🟡 🛡️ Security Published: · 4 min read ·

MARS: Textual Refusal Directions Protect Multimodal AI Models Without Additional Training

Editorial illustration: research on multimodal refusal control of AI models without retraining

Researchers from the University of Trento propose MARS — a multimodal safety approach that transfers refusal directions from a textual LLM and applies them to image and video inputs without any additional training. Tested on five current multimodal models with consistent safety improvements while preserving model utility.

🤖

This article was generated using artificial intelligence from primary sources.

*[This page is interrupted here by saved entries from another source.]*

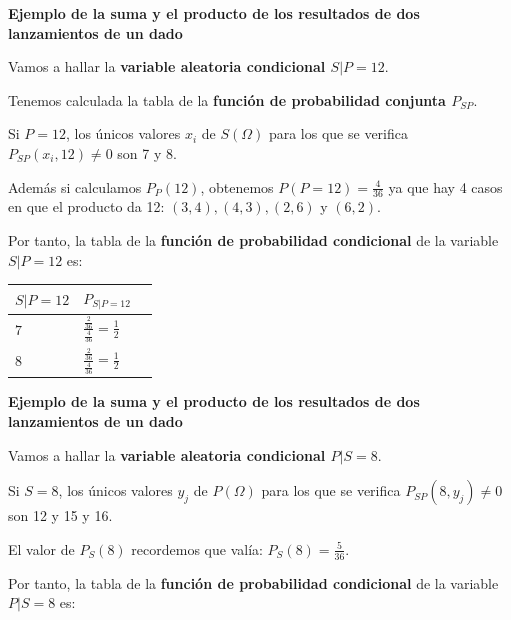 \documentclass[
  letterpaper,
  DIV=11,
  numbers=noendperiod]{scrreprt}
\begin{document}
\textbf{Ejemplo de la suma y el producto de los resultados de dos
lanzamientos de un dado}

Vamos a hallar la \textbf{variable aleatoria condicional \(S|P=12\)}.

Tenemos calculada la tabla de la \textbf{función de probabilidad
conjunta \(P_{SP}\)}.

Si \(P=12\), los únicos valores \(x_i\) de \(S(\Omega)\) para los que se
verifica \(P_{SP}(x_i,12)\neq 0\) son 7 y 8.

Además si calculamos \(P_P(12)\), obtenemos \(P(P=12)=\frac{4}{36}\) ya
que hay 4 casos en que el producto da 12: \((3,4), (4,3), (2,6)\) y
\((6,2)\).

Por tanto, la tabla de la \textbf{función de probabilidad condicional}
de la variable \(S|P=12\) es:

\begin{longtable}[]{@{}lll@{}}
\toprule\noalign{}
\(S|P=12\) & \(P_{S|P=12}\) & \\
\midrule\noalign{}
\endhead
\bottomrule\noalign{}
\endlastfoot
\(7\) & \(\frac{\frac{2}{36}}{\frac{4}{36}}=\frac{1}{2}\) & \\
\(8\) & \(\frac{\frac{2}{36}}{\frac{4}{36}}=\frac{1}{2}\) & \\
\end{longtable}

\textbf{Ejemplo de la suma y el producto de los resultados de dos
lanzamientos de un dado}

Vamos a hallar la \textbf{variable aleatoria condicional \(P|S=8\)}.

Si \(S=8\), los únicos valores \(y_j\) de \(P(\Omega)\) para los que se
verifica \(P_{SP}(8,y_j)\neq 0\) son 12 y 15 y 16.

El valor de \(P_S(8)\) recordemos que valía: \(P_S(8)=\frac{5}{36}\).

Por tanto, la tabla de la \textbf{función de probabilidad condicional}
de la variable \(P|S=8\) es:
\end{document}
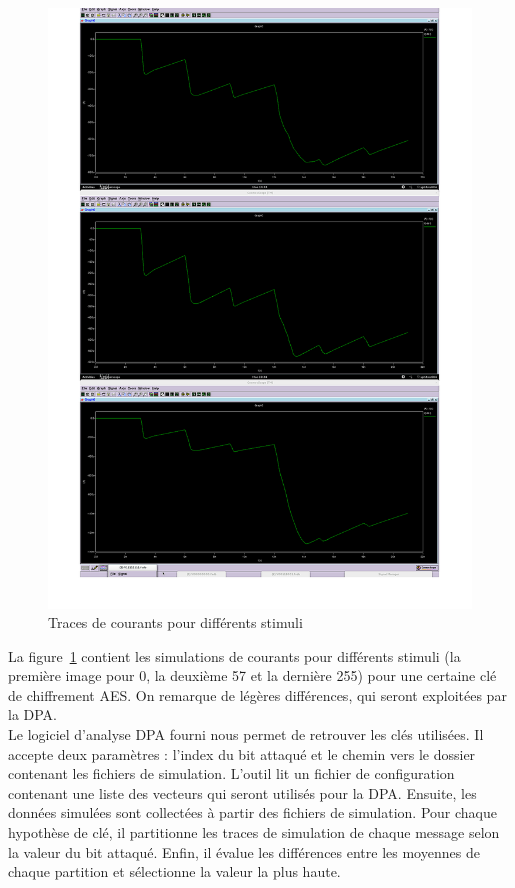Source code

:\begin{figure}[h!]
    \centering
    \includegraphics[width=\textwidth]{data/courantsImage}
    \caption{Traces de courants pour différents stimuli}
    \label{fig:courants}
\end{figure}

La figure~\ref{fig:courants} contient les simulations de courants pour 
différents stimuli
(la première image pour 0, la deuxième 57 et la dernière 255) pour une certaine
clé de chiffrement AES. On remarque de légères différences, qui seront
exploitées par la DPA.\\

Le logiciel d'analyse DPA fourni nous permet de retrouver les clés utilisées.
Il accepte deux paramètres : l'index du bit attaqué et le chemin vers le
dossier contenant les fichiers de simulation.
L'outil lit un fichier de configuration contenant une liste des vecteurs qui
seront utilisés pour la DPA. Ensuite, les données simulées sont collectées à 
partir des fichiers de simulation. Pour chaque hypothèse de clé, il partitionne
les traces de simulation de chaque message selon la valeur du bit attaqué.
Enfin, il évalue les différences entre les moyennes de chaque partition et 
sélectionne la valeur la plus haute.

Multimodal large language models — which simultaneously process text, images, and video — introduce a new challenge for safety researchers: safety mechanisms trained on text data do not automatically transfer to visual modalities. An attacker who cannot elicit a harmful response through a text query can sometimes achieve it with a carefully crafted image or video sequence.

A research team from the Department of Computer Science at the University of Trento — D’Incà, Mancini, and Sebe — proposes a new approach that bridges this gap without a single additional training step.

What Is MARS?

MARS (Modality-Agnostic Refusal Steering) starts from a simple but powerful premise: the mechanism by which an LLM refuses a harmful text request is not located exclusively in the input layer — it is embedded deeper in the model’s activation space. These refusal directions are geometric structures that can be identified and, as MARS demonstrates, generalized across modalities.

Concretely: refusal directions extracted from the purely textual part of the model are applicable to activations that arose from processing an image or video. A multimodal model contains knowledge of what refusal means — MARS activates that structure even in modalities where it is not otherwise present as an active safety mechanism.

Three Mechanisms That Make MARS Robust

The approach relies on three components that operate together during the generation of the first response token — the phase in which the refusal decision is made:

Activation re-centering is a shift of the activation space toward the region in which the model naturally refuses harmful requests. Activations arising from visual input are directed toward the same geometric zone in which the textual model recognizes harmful content.

Adaptive intervention scaling dynamically adjusts the strength of the correction depending on how far the input is from safe examples. This reduces the collateral effect on benign queries — the model’s utility is not degraded by blanket strengthening of all refusals.

Optimal layer selection identifies which transformer layer at first-token generation has the greatest influence on the refusal decision and applies the intervention precisely there. This is more efficient than applying it across all layers and reduces unwanted interactions with the rest of the network.

The Key Advantage: No Multimodal Safety Data

Classical approaches to multimodal safety require datasets that pair harmful visual input with an appropriate response — expensive and difficult to collect, and fine-tuning procedures can degrade model utility on standard tasks.

MARS needs no such data. It uses only the textual refusal structure already present in the model. This makes it applicable to any multimodal model that shares a common LLM backbone — without retraining, without a GPU cluster, without specialized safety datasets.

Testing on Five Current Multimodal Models

The researchers conducted evaluation on five current SOTA multimodal models that process images and video. Results show consistent safety gains: models with MARS active less frequently generate harmful content in response to visual attacks that would otherwise bypass textual defenses.

The critical condition in production environments — that the safety intervention does not degrade utility — is satisfied: utility on benign tasks is preserved. A safety intervention that negatively affects response quality would not be accepted in practice.

The authors emphasize that MARS is not a replacement for robust safety training — it is a lightweight layer that can improve an already-deployed model quickly and without significant cost. Combining it with the original safety training should theoretically yield even better results.

Broader Context: Why Modality-Specific Safety Is Urgent

Visual attacks on multimodal models represent a growing threat category: adversarial images, text embedded in photographs, video sequences designed to confuse safety filters. As multimodal models are deployed in production systems — from chatbots with image upload capability to automated visual content review systems — vulnerabilities specific to visual modalities are becoming increasingly relevant.

The training-free MARS approach is particularly valuable in scenarios where an organization lacks fine-tuning resources, or where the model is not available for training (API-only deployment). Its lightness and applicability to a finished model distinguish it from most previous approaches that assume full access to model parameters.

The work also opens a broader research question: how modular is safety knowledge within an LLM? If refusal directions can be successfully transferred across modalities, it is possible that the same principle holds across tasks, domains, or related model architectures.

Frequently Asked Questions

What are refusal directions and why do they matter for multimodal safety?
Refusal directions are geometric vectors in the LLM's activation space representing the mechanism by which the model refuses harmful requests. MARS extracts them from the textual model and applies them to visual modalities without separate safety data.
Why does it matter that MARS requires no additional training?
A training-free approach can be applied to an already-deployed model immediately, without expensive datasets or GPU resources, making it practical for production use and API-only scenarios.
On how many models was MARS tested?
MARS was tested on five current multimodal models with consistent safety improvements and no significant drop in utility on benign tasks.